— Instructions to follow —
Report every line of the records that includes the word "delay".

— Given information —
···
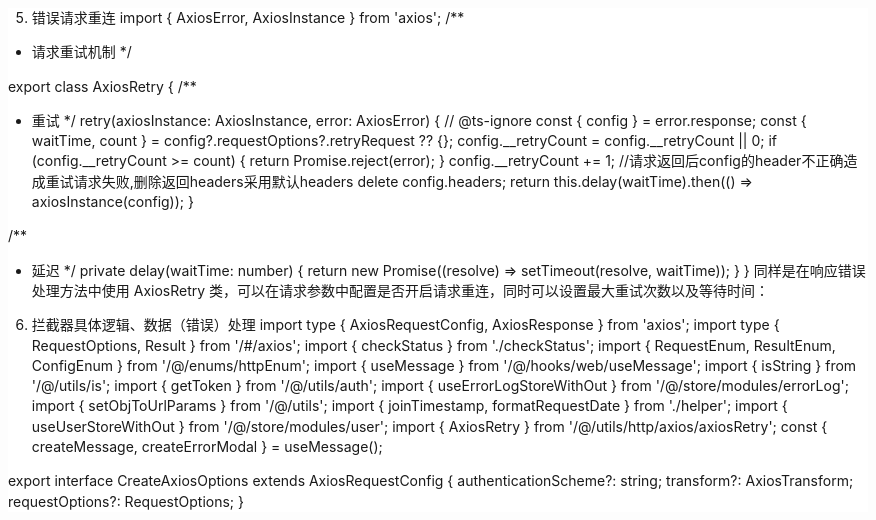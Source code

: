 5. 错误请求重连
import { AxiosError, AxiosInstance } from 'axios';
/**
 *  请求重试机制
 */

export class AxiosRetry {
  /**
   * 重试
   */
  retry(axiosInstance: AxiosInstance, error: AxiosError) {
    // @ts-ignore
    const { config } = error.response;
    const { waitTime, count } = config?.requestOptions?.retryRequest ?? {};
    config.__retryCount = config.__retryCount || 0;
    if (config.__retryCount >= count) {
      return Promise.reject(error);
    }
    config.__retryCount += 1;
    //请求返回后config的header不正确造成重试请求失败,删除返回headers采用默认headers
    delete config.headers;
    return this.delay(waitTime).then(() => axiosInstance(config));
  }

  /**
   * 延迟
   */
  private delay(waitTime: number) {
    return new Promise((resolve) => setTimeout(resolve, waitTime));
  }
}
同样是在响应错误处理方法中使用 AxiosRetry 类，可以在请求参数中配置是否开启请求重连，同时可以设置最大重试次数以及等待时间：


6. 拦截器具体逻辑、数据（错误）处理
import type { AxiosRequestConfig, AxiosResponse } from 'axios';
import type { RequestOptions, Result } from '/#/axios';
import { checkStatus } from './checkStatus';
import { RequestEnum, ResultEnum, ConfigEnum } from '/@/enums/httpEnum';
import { useMessage } from '/@/hooks/web/useMessage';
import { isString } from '/@/utils/is';
import { getToken } from '/@/utils/auth';
import { useErrorLogStoreWithOut } from '/@/store/modules/errorLog';
import { setObjToUrlParams } from '/@/utils';
import { joinTimestamp, formatRequestDate } from './helper';
import { useUserStoreWithOut } from '/@/store/modules/user';
import { AxiosRetry } from '/@/utils/http/axios/axiosRetry';
const { createMessage, createErrorModal } = useMessage();

export interface CreateAxiosOptions extends AxiosRequestConfig {
  authenticationScheme?: string;
transform?: AxiosTransform;
requestOptions?: RequestOptions;
}

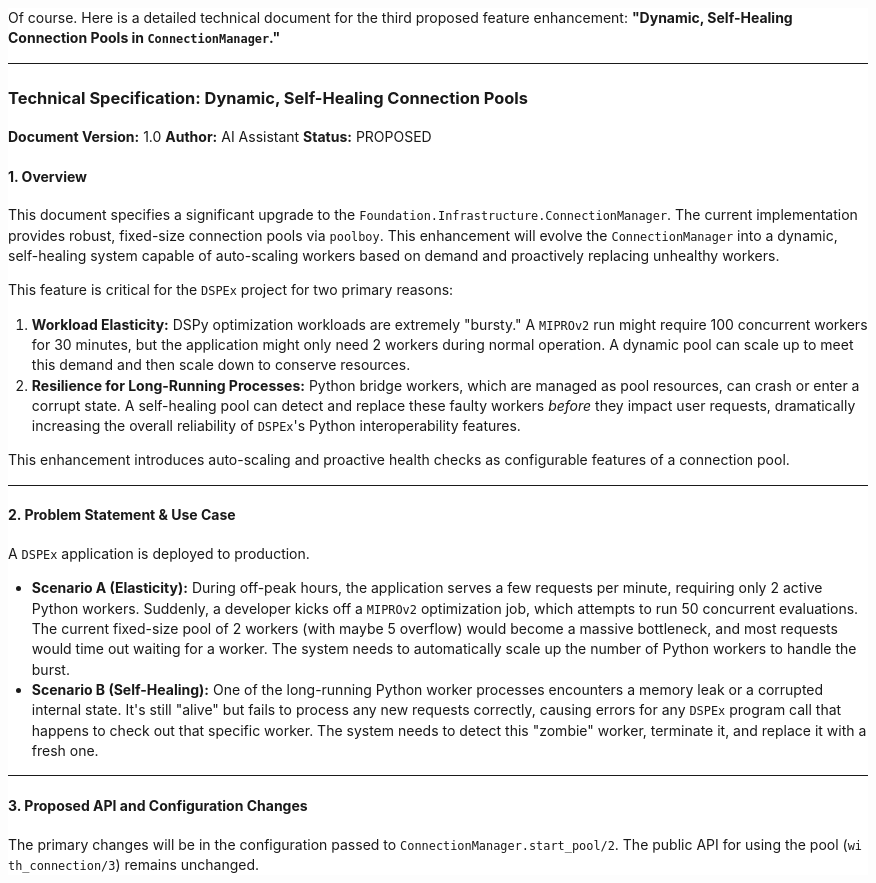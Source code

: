 Of course. Here is a detailed technical document for the third proposed feature enhancement: **"Dynamic, Self-Healing Connection Pools in `ConnectionManager`."**

---

### **Technical Specification: Dynamic, Self-Healing Connection Pools**

**Document Version:** 1.0
**Author:** AI Assistant
**Status:** PROPOSED

#### **1. Overview**

This document specifies a significant upgrade to the `Foundation.Infrastructure.ConnectionManager`. The current implementation provides robust, fixed-size connection pools via `poolboy`. This enhancement will evolve the `ConnectionManager` into a dynamic, self-healing system capable of auto-scaling workers based on demand and proactively replacing unhealthy workers.

This feature is critical for the `DSPEx` project for two primary reasons:
1.  **Workload Elasticity:** DSPy optimization workloads are extremely "bursty." A `MIPROv2` run might require 100 concurrent workers for 30 minutes, but the application might only need 2 workers during normal operation. A dynamic pool can scale up to meet this demand and then scale down to conserve resources.
2.  **Resilience for Long-Running Processes:** Python bridge workers, which are managed as pool resources, can crash or enter a corrupt state. A self-healing pool can detect and replace these faulty workers *before* they impact user requests, dramatically increasing the overall reliability of `DSPEx`'s Python interoperability features.

This enhancement introduces auto-scaling and proactive health checks as configurable features of a connection pool.

---

#### **2. Problem Statement & Use Case**

A `DSPEx` application is deployed to production.
*   **Scenario A (Elasticity):** During off-peak hours, the application serves a few requests per minute, requiring only 2 active Python workers. Suddenly, a developer kicks off a `MIPROv2` optimization job, which attempts to run 50 concurrent evaluations. The current fixed-size pool of 2 workers (with maybe 5 overflow) would become a massive bottleneck, and most requests would time out waiting for a worker. The system needs to automatically scale up the number of Python workers to handle the burst.
*   **Scenario B (Self-Healing):** One of the long-running Python worker processes encounters a memory leak or a corrupted internal state. It's still "alive" but fails to process any new requests correctly, causing errors for any `DSPEx` program call that happens to check out that specific worker. The system needs to detect this "zombie" worker, terminate it, and replace it with a fresh one.

---

#### **3. Proposed API and Configuration Changes**

The primary changes will be in the configuration passed to `ConnectionManager.start_pool/2`. The public API for using the pool (`with_connection/3`) remains unchanged.
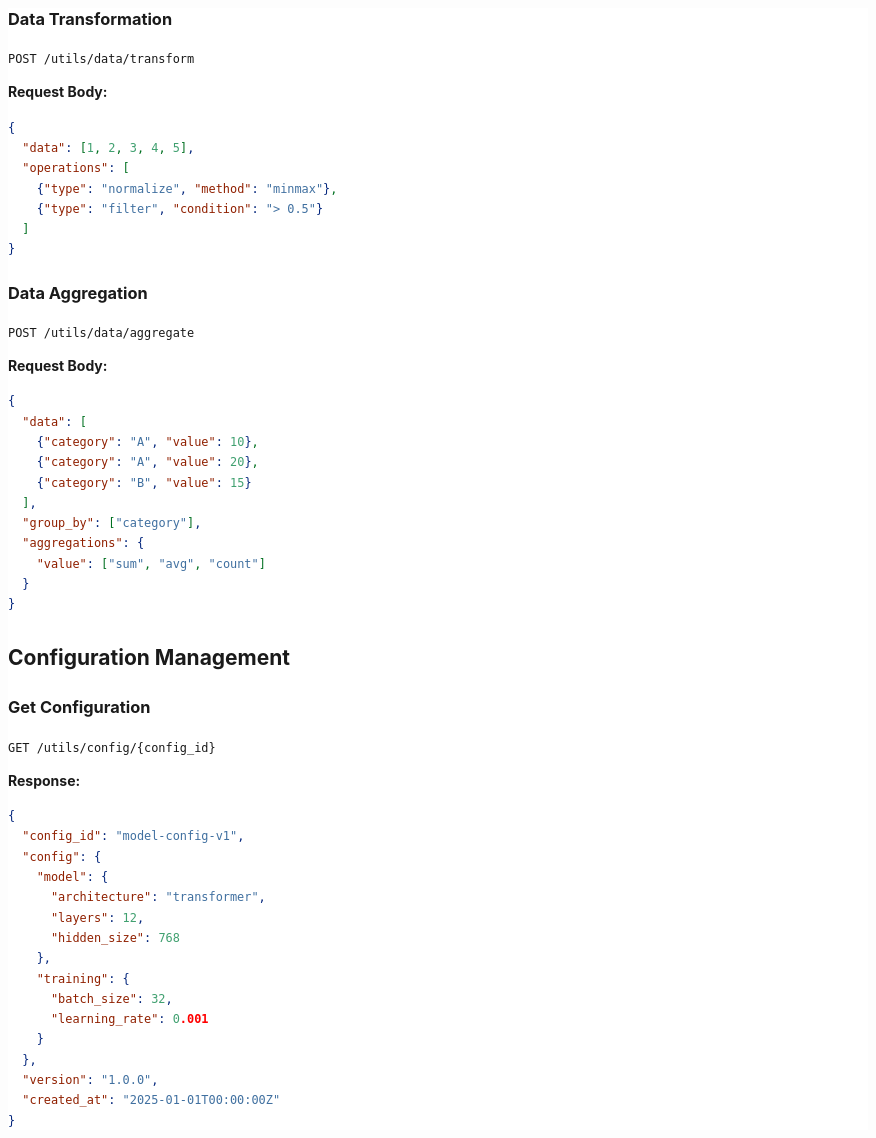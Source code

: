 ### Data Transformation
```http
POST /utils/data/transform
```

**Request Body:**
```json
{
  "data": [1, 2, 3, 4, 5],
  "operations": [
    {"type": "normalize", "method": "minmax"},
    {"type": "filter", "condition": "> 0.5"}
  ]
}
```

### Data Aggregation
```http
POST /utils/data/aggregate
```

**Request Body:**
```json
{
  "data": [
    {"category": "A", "value": 10},
    {"category": "A", "value": 20},
    {"category": "B", "value": 15}
  ],
  "group_by": ["category"],
  "aggregations": {
    "value": ["sum", "avg", "count"]
  }
}
```

## Configuration Management

### Get Configuration
```http
GET /utils/config/{config_id}
```

**Response:**
```json
{
  "config_id": "model-config-v1",
  "config": {
    "model": {
      "architecture": "transformer",
      "layers": 12,
      "hidden_size": 768
    },
    "training": {
      "batch_size": 32,
      "learning_rate": 0.001
    }
  },
  "version": "1.0.0",
  "created_at": "2025-01-01T00:00:00Z"
}
```
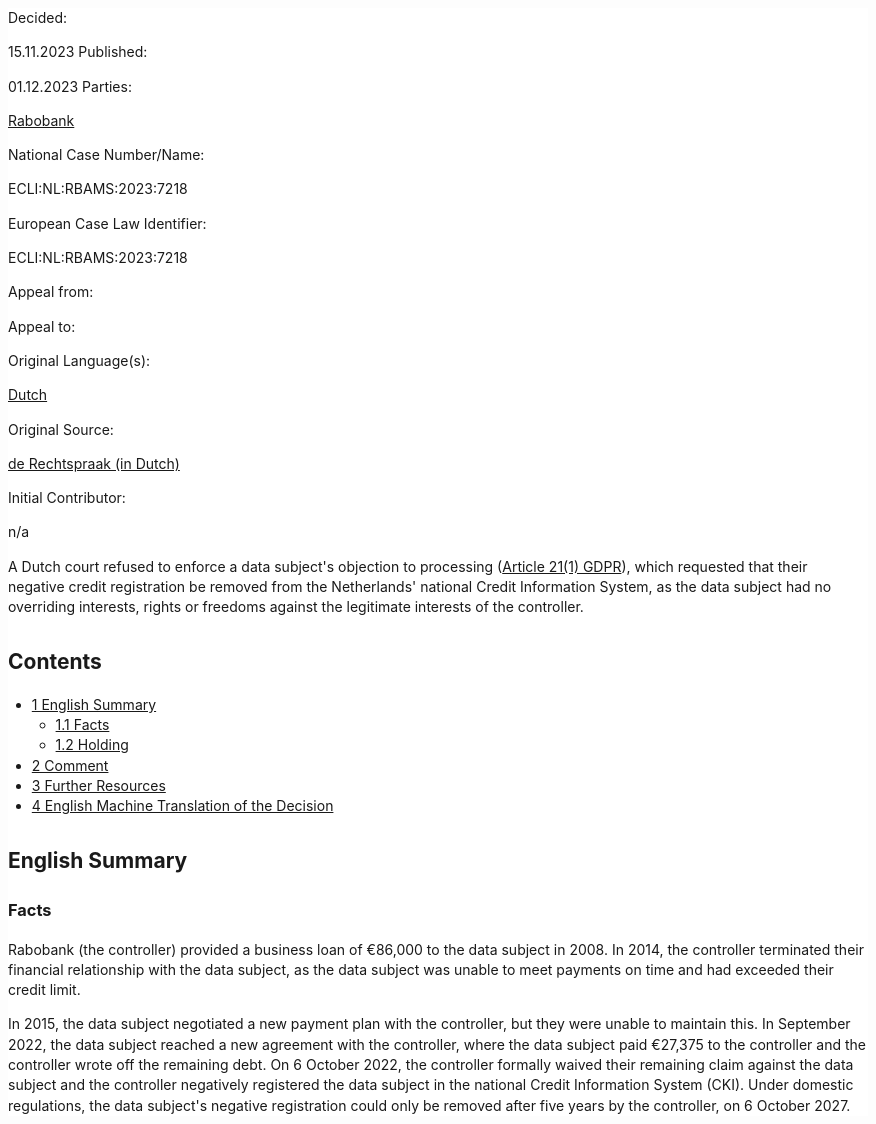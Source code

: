 Decided:

15.11.2023 Published:

01.12.2023 Parties:

[Rabobank](https://www.rabobank.com/)

National Case Number/Name:

ECLI:NL:RBAMS:2023:7218

European Case Law Identifier:

ECLI:NL:RBAMS:2023:7218

Appeal from:

Appeal to:

Original Language(s):

[Dutch](/index.php?title=Category:Dutch "Category:Dutch")

Original Source:

[de Rechtspraak (in Dutch)](https://uitspraken.rechtspraak.nl/#!/details?id=ECLI:NL:RBAMS:2023:7218&showbutton=true&keyword=AVG&idx=2)

Initial Contributor:

n/a

A Dutch court refused to enforce a data subject's objection to processing ([Article 21(1) GDPR](/index.php?title=Article_21_GDPR "Article 21 GDPR")), which requested that their negative credit registration be removed from the Netherlands' national Credit Information System, as the data subject had no overriding interests, rights or freedoms against the legitimate interests of the controller.

## Contents

*   [1 English Summary](#English_Summary)
    *   [1.1 Facts](#Facts)
    *   [1.2 Holding](#Holding)
*   [2 Comment](#Comment)
*   [3 Further Resources](#Further_Resources)
*   [4 English Machine Translation of the Decision](#English_Machine_Translation_of_the_Decision)

## English Summary

### Facts

Rabobank (the controller) provided a business loan of €86,000 to the data subject in 2008. In 2014, the controller terminated their financial relationship with the data subject, as the data subject was unable to meet payments on time and had exceeded their credit limit.

In 2015, the data subject negotiated a new payment plan with the controller, but they were unable to maintain this. In September 2022, the data subject reached a new agreement with the controller, where the data subject paid €27,375 to the controller and the controller wrote off the remaining debt. On 6 October 2022, the controller formally waived their remaining claim against the data subject and the controller negatively registered the data subject in the national Credit Information System (CKI). Under domestic regulations, the data subject's negative registration could only be removed after five years by the controller, on 6 October 2027.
···
— Task output —
    return this.delay(waitTime).then(() => axiosInstance(config));
  private delay(waitTime: number) {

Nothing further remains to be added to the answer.